Great pics. I actually have the whole declassified Merc capsule design manual. There is incredible info in it. Every detail of every system and component of the capsule inside and out.

I will be starting on the maid body again today. I'm having to print off every thing at a 30% reduction through photo shop. That percentage looks like it's going to be about right.


Rocketbuilder
In response to post 23. This part of the construction in the pics is about four to five hours of work. As far as the weight , I won't know that untill I get it together and weigh it. There's so many parts, I'd have to print and cut out every thing then weigh it all. I have to make the shingles for this thing...AGAIN. There's 1,300 dimples (if I rember correctly) to cut out, on the 1/4 it was tedious enough, I can't emagine what it's going to be like at a smaller scale. Here of some pics of the first shingle build.

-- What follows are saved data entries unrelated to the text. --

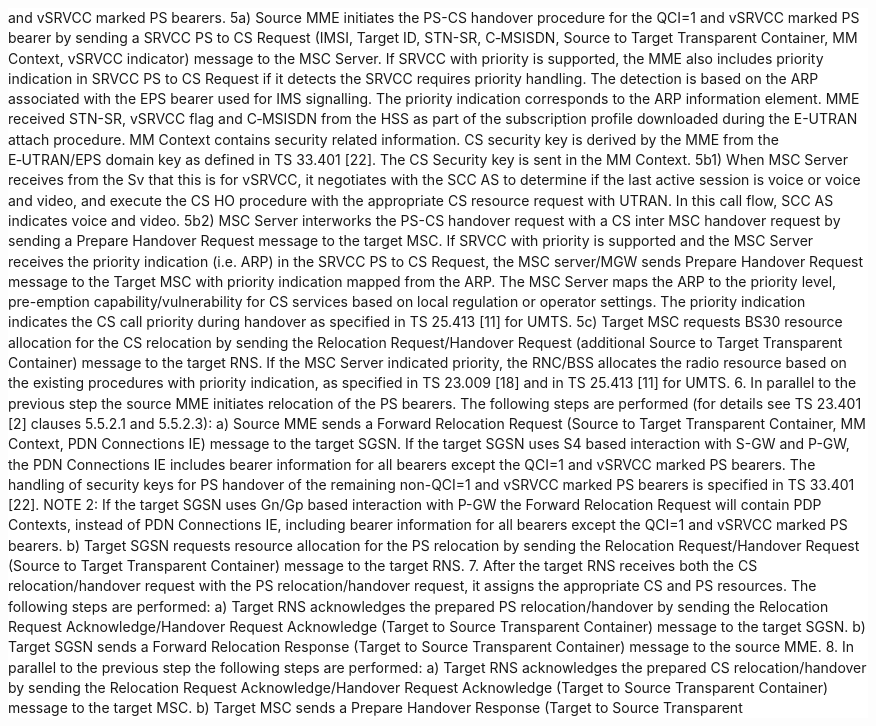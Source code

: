 and vSRVCC marked PS bearers.
5a) Source MME initiates the PS-CS handover procedure for the QCI=1 and vSRVCC
marked PS bearer by sending a SRVCC PS to CS Request (IMSI, Target ID, STN-SR,
C‑MSISDN, Source to Target Transparent Container, MM Context, vSRVCC
indicator) message to the MSC Server. If SRVCC with priority is supported, the
MME also includes priority indication in SRVCC PS to CS Request if it detects
the SRVCC requires priority handling. The detection is based on the ARP
associated with the EPS bearer used for IMS signalling. The priority
indication corresponds to the ARP information element. MME received STN-SR,
vSRVCC flag and C‑MSISDN from the HSS as part of the subscription profile
downloaded during the E-UTRAN attach procedure. MM Context contains security
related information. CS security key is derived by the MME from the
E‑UTRAN/EPS domain key as defined in TS 33.401 [22]. The CS Security key is
sent in the MM Context.
5b1) When MSC Server receives from the Sv that this is for vSRVCC, it
negotiates with the SCC AS to determine if the last active session is voice or
voice and video, and execute the CS HO procedure with the appropriate CS
resource request with UTRAN. In this call flow, SCC AS indicates voice and
video.
5b2) MSC Server interworks the PS-CS handover request with a CS inter MSC
handover request by sending a Prepare Handover Request message to the target
MSC. If SRVCC with priority is supported and the MSC Server receives the
priority indication (i.e. ARP) in the SRVCC PS to CS Request, the MSC
server/MGW sends Prepare Handover Request message to the Target MSC with
priority indication mapped from the ARP. The MSC Server maps the ARP to the
priority level, pre-emption capability/vulnerability for CS services based on
local regulation or operator settings. The priority indication indicates the
CS call priority during handover as specified in TS 25.413 [11] for UMTS.
5c) Target MSC requests BS30 resource allocation for the CS relocation by
sending the Relocation Request/Handover Request (additional Source to Target
Transparent Container) message to the target RNS. If the MSC Server indicated
priority, the RNC/BSS allocates the radio resource based on the existing
procedures with priority indication, as specified in TS 23.009 [18] and in TS
25.413 [11] for UMTS.
6\. In parallel to the previous step the source MME initiates relocation of
the PS bearers. The following steps are performed (for details see TS 23.401
[2] clauses 5.5.2.1 and 5.5.2.3):
a) Source MME sends a Forward Relocation Request (Source to Target Transparent
Container, MM Context, PDN Connections IE) message to the target SGSN. If the
target SGSN uses S4 based interaction with S-GW and P-GW, the PDN Connections
IE includes bearer information for all bearers except the QCI=1 and vSRVCC
marked PS bearers. The handling of security keys for PS handover of the
remaining non-QCI=1 and vSRVCC marked PS bearers is specified in TS 33.401
[22].
NOTE 2: If the target SGSN uses Gn/Gp based interaction with P-GW the Forward
Relocation Request will contain PDP Contexts, instead of PDN Connections IE,
including bearer information for all bearers except the QCI=1 and vSRVCC
marked PS bearers.
b) Target SGSN requests resource allocation for the PS relocation by sending
the Relocation Request/Handover Request (Source to Target Transparent
Container) message to the target RNS.
7\. After the target RNS receives both the CS relocation/handover request with
the PS relocation/handover request, it assigns the appropriate CS and PS
resources. The following steps are performed:
a) Target RNS acknowledges the prepared PS relocation/handover by sending the
Relocation Request Acknowledge/Handover Request Acknowledge (Target to Source
Transparent Container) message to the target SGSN.
b) Target SGSN sends a Forward Relocation Response (Target to Source
Transparent Container) message to the source MME.
8\. In parallel to the previous step the following steps are performed:
a) Target RNS acknowledges the prepared CS relocation/handover by sending the
Relocation Request Acknowledge/Handover Request Acknowledge (Target to Source
Transparent Container) message to the target MSC.
b) Target MSC sends a Prepare Handover Response (Target to Source Transparent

The amount of work involved with detail and documentation if fine, Gus and I did it on ours.

But, we did what NASA did back then. We built a boiler plate version first just to see if it would work.

I say make the boiler plate version simple at first, just to see if it even works. Make the capsule roughly to shape with cardstock. The tower on the boiler plate could be a body tube.

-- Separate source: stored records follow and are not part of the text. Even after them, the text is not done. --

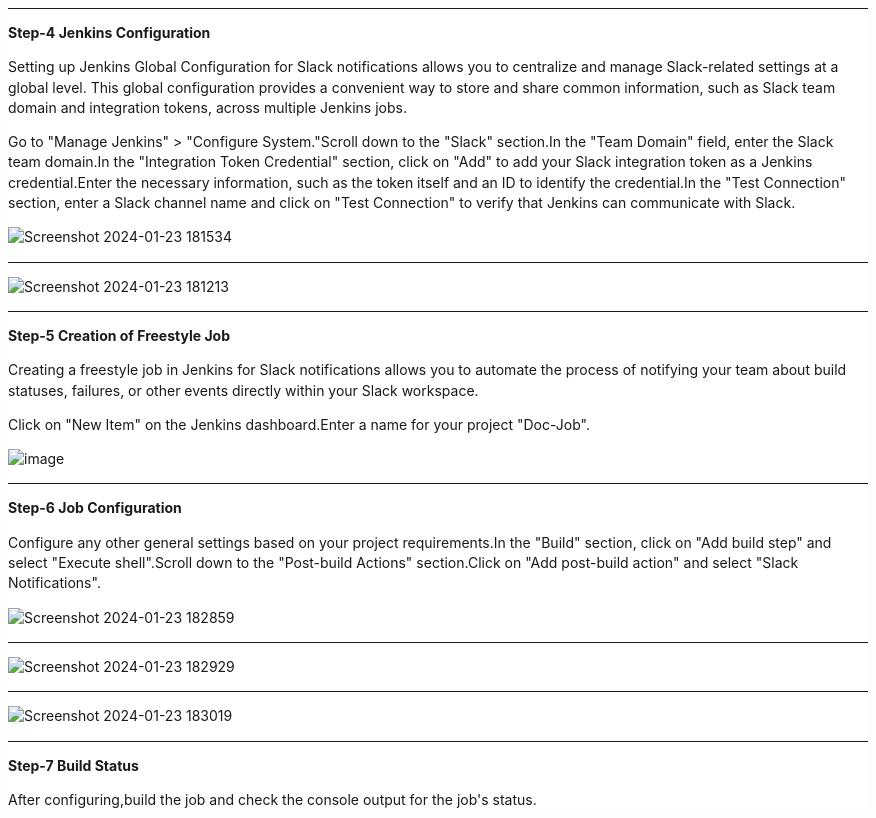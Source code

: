 ***

**Step-4 Jenkins Configuration** 

Setting up Jenkins Global Configuration for Slack notifications allows you to centralize and manage Slack-related settings at a global level. This global configuration provides a convenient way to store and share common information, such as Slack team domain and integration tokens, across multiple Jenkins jobs.

Go to "Manage Jenkins" > "Configure System."Scroll down to the "Slack" section.In the "Team Domain" field, enter the Slack team domain.In the "Integration Token Credential" section, click on "Add" to add your Slack integration token as a Jenkins credential.Enter the necessary information, such as the token itself and an ID to identify the credential.In the "Test Connection" section, enter a Slack channel name and click on "Test Connection" to verify that Jenkins can communicate with Slack.

<img width="862" alt="Screenshot 2024-01-23 181534" src="https://github.com/avengers-p7/Documentation/assets/156057205/ff96bc8e-440e-4b72-946a-9f3757499eea">

***

<img width="940" alt="Screenshot 2024-01-23 181213" src="https://github.com/avengers-p7/Documentation/assets/156057205/b681c571-4705-4524-aebb-aac653379158">

***

**Step-5 Creation of Freestyle Job** 

Creating a freestyle job in Jenkins for Slack notifications allows you to automate the process of notifying your team about build statuses, failures, or other events directly within your Slack workspace. 

Click on "New Item" on the Jenkins dashboard.Enter a name for your project "Doc-Job".

<img width="945" alt="image" src="https://github.com/avengers-p7/Documentation/assets/156057205/40d8c31d-6bc5-46c1-b805-194e531c0392">

***

**Step-6 Job Configuration** 

Configure any other general settings based on your project requirements.In the "Build" section, click on "Add build step" and select "Execute shell".Scroll down to the "Post-build Actions" section.Click on "Add post-build action" and select "Slack Notifications".

<img width="952" alt="Screenshot 2024-01-23 182859" src="https://github.com/avengers-p7/Documentation/assets/156057205/6f1b76f6-aa23-4ae6-853a-7c796cd4acc1">

***

<img width="944" alt="Screenshot 2024-01-23 182929" src="https://github.com/avengers-p7/Documentation/assets/156057205/457942d7-0189-440d-bd1f-5dd70d756f63">

***

<img width="951" alt="Screenshot 2024-01-23 183019" src="https://github.com/avengers-p7/Documentation/assets/156057205/97642ba5-0bec-4752-9363-741f54e47995">

***

**Step-7 Build Status** 

After configuring,build the job and check the console output for the job's status.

Concentrate on the propulsion unit design. Get that to fly and jettison a parachute.

Then make a final model with details.
 
I would say to try it out on a plane unpainted/finished prototype to see if it actually works and test it out before putting all this detail into an untested rocket...

Ahh, I see that sandman beat me to our point.
 
[POW]Eagle159;360957 said:
I would say to try it out on a plane unpainted/finished prototype to see if it actually works and test it out before putting all this detail into an untested rocket...

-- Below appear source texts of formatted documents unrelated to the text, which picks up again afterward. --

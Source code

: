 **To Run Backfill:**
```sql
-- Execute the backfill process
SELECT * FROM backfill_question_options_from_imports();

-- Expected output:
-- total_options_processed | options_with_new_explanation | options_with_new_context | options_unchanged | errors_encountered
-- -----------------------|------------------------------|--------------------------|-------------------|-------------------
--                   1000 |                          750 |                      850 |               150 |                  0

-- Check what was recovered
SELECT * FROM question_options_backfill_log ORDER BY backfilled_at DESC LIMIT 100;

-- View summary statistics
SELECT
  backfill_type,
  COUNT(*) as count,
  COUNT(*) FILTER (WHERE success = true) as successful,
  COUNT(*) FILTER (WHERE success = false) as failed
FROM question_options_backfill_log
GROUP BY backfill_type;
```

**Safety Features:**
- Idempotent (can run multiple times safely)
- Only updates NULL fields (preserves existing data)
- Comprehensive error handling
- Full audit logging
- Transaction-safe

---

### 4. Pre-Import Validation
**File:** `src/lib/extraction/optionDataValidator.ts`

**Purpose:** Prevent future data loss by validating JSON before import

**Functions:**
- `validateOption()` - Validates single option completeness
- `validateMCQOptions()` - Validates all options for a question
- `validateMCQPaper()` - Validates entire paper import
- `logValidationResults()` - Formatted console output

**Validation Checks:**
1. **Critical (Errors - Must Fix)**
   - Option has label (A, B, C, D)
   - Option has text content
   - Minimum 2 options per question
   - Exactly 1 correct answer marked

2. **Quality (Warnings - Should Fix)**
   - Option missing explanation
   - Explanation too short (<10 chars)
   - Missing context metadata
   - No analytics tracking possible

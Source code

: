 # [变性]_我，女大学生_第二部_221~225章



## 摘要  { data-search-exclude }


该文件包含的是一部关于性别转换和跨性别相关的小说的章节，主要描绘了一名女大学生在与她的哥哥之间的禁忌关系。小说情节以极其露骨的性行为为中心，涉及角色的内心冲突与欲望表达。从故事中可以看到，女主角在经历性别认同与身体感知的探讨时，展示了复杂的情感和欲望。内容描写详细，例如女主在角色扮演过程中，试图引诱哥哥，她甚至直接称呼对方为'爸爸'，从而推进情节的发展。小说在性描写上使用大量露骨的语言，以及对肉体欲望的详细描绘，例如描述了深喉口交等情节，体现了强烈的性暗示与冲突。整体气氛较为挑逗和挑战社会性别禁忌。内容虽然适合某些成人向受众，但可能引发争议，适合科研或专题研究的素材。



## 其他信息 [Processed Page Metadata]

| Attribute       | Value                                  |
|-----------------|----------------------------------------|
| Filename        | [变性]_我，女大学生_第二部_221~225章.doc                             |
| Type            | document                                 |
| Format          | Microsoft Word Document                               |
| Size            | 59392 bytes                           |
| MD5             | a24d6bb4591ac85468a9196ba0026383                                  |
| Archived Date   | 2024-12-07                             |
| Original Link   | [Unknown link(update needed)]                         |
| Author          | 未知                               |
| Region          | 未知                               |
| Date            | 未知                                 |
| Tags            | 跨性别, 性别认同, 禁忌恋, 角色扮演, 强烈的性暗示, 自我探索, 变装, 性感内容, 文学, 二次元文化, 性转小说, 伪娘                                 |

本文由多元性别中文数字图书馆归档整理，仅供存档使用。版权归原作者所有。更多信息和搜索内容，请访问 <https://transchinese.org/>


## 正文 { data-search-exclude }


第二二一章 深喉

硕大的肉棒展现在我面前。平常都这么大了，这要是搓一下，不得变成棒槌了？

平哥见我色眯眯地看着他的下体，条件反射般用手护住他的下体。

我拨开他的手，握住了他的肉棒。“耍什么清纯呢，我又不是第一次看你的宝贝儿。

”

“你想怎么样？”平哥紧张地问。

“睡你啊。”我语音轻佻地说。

Ahh, I see that sandman beat me to our point.

Hey...I hear an echo.:smile:
 
Thanks Luke I konw I can cout on you'r vast rocketry knowledge. I learned this from you'r replies on PM, you were the insperation for the Atlas rebuild. My only problem is I have to read and reread you'r replies to get my brain wrapped around all the info.

You're welcome... If in doubt or you want it explained better than my meager abilities, check out "The Handbook of Model Rocketry" by G. Harry Stine and Bill Stine, or Tim Van Milligan's "Model Rocketry Design and Construction, third edition" from Apogee Rockets. Both are EXCELLENT books!

Later and good luck! OL JR :)
 
1300 dimples to cut out?! :y: Why do you do this to yourself? :eek:
Sometimes you just have to sacrifice detail for practicality. Trust me, it's worth your sanity. :p

Closetastronaut is a dedicated paper modeler, and one that does immaculate and incredible work, lemme tell you (if you're not a member of the papermodeler's forum, which I HIGHLY recommend!) SO this isn't surprising that he'd want to make a museum-quality build since that's what he's used to doing with his other papermodels...

BUT, a word of advice... flight models have the bad habit of getting dinged up badly or destroyed outright... you might want to build less detailed models to work the bugs out of the flight regime and do "everyday flying" and THEN, if you're so inclined, do the super-detailed uberquality build... heck take it NARAM and take the scale competition by storm... but starting out with the extreme high quality model when you haven't even worked the bugs out of the flying part, that's EXTREMELY likely to end in heartbreak...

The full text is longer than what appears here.